» Problem
Please copy every line of the data in which the string "računsko" appears.

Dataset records
====
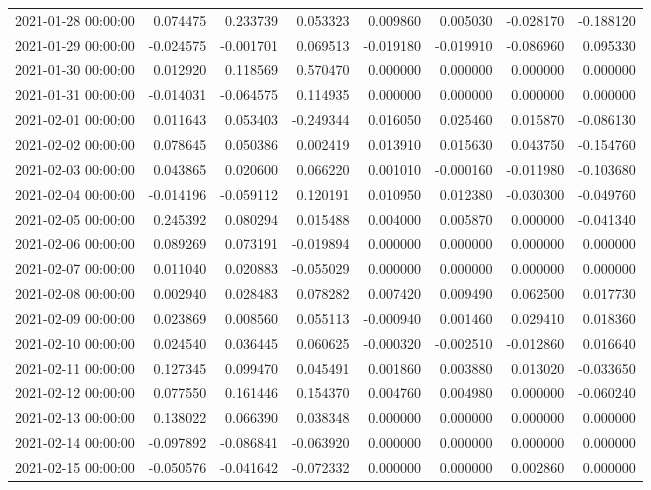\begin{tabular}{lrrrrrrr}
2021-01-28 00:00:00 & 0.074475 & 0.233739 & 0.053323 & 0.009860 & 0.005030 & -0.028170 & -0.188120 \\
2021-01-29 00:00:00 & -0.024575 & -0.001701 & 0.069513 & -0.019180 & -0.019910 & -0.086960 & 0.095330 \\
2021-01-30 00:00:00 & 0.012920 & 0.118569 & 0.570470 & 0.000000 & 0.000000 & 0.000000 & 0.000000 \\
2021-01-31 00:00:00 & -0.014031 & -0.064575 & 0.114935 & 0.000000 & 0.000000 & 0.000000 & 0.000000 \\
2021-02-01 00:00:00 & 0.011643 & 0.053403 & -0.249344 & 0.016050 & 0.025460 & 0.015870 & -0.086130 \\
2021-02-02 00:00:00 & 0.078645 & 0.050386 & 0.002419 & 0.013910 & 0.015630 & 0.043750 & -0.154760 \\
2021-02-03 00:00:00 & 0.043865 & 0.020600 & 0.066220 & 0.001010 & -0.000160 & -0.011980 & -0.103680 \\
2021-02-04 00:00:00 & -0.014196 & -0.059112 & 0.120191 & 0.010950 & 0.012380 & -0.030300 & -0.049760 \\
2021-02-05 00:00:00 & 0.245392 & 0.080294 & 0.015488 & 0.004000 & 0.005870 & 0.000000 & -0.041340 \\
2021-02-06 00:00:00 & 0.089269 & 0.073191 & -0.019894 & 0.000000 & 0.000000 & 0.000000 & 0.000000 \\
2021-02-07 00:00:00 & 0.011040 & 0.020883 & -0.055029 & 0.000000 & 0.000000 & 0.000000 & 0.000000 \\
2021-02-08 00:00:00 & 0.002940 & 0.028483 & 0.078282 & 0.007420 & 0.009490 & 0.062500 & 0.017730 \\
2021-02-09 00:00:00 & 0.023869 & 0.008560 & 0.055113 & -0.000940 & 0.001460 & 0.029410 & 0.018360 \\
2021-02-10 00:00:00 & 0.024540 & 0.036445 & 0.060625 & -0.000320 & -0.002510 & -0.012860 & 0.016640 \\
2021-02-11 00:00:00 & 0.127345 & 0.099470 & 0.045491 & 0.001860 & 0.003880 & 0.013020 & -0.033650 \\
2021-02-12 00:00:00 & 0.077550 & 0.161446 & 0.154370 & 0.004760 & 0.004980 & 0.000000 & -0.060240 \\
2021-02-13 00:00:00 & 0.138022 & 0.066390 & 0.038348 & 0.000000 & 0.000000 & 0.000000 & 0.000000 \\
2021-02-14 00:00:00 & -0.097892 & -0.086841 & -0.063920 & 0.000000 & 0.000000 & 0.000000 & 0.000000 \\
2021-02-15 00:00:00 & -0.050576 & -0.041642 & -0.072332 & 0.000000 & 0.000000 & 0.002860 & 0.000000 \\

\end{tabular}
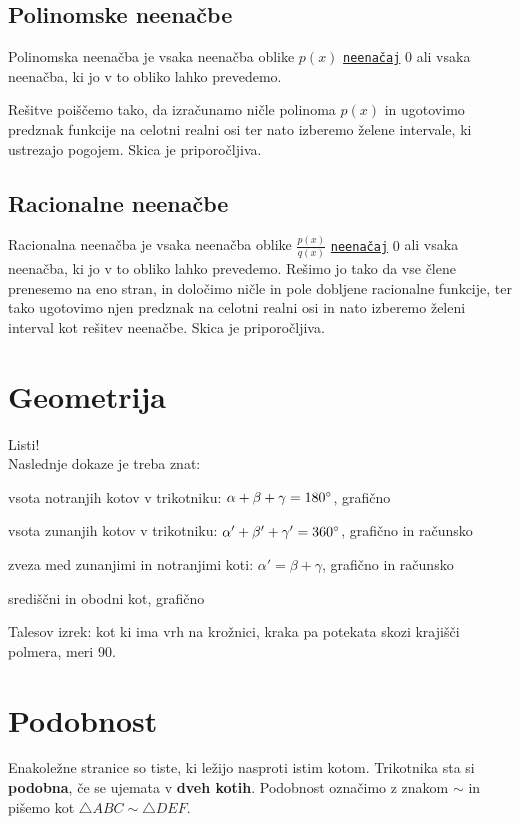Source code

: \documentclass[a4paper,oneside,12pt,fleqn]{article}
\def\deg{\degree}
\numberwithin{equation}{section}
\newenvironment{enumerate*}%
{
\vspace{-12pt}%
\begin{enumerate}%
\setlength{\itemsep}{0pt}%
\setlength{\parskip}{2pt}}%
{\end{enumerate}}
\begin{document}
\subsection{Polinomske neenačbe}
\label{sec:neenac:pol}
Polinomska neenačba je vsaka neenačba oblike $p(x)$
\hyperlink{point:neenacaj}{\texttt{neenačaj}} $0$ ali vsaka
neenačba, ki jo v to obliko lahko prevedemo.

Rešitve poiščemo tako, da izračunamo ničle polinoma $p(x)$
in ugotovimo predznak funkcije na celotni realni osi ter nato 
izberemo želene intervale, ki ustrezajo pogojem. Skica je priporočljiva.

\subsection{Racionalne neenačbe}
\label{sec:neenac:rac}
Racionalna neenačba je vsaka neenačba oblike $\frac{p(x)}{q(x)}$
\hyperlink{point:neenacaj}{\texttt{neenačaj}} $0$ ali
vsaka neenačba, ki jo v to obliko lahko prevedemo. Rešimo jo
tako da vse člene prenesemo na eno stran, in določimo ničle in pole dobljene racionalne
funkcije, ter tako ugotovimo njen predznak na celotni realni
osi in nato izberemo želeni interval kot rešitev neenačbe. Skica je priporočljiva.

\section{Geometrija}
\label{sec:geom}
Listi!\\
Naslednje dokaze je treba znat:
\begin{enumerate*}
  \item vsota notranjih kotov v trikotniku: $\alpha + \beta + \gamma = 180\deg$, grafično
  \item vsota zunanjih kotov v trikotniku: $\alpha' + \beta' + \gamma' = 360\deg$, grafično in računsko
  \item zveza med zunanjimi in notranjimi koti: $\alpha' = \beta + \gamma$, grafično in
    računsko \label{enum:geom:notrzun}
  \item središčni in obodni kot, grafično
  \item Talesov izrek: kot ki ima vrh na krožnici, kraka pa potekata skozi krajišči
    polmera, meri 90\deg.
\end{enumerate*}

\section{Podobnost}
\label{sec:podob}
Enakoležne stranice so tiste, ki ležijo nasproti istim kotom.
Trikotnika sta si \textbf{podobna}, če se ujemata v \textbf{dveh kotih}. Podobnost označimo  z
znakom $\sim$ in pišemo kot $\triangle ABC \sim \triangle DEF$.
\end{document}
====
» Result below
  \item vsota zunanjih kotov v trikotniku: $\alpha' + \beta' + \gamma' = 360\deg$, grafično in računsko
    računsko \label{enum:geom:notrzun}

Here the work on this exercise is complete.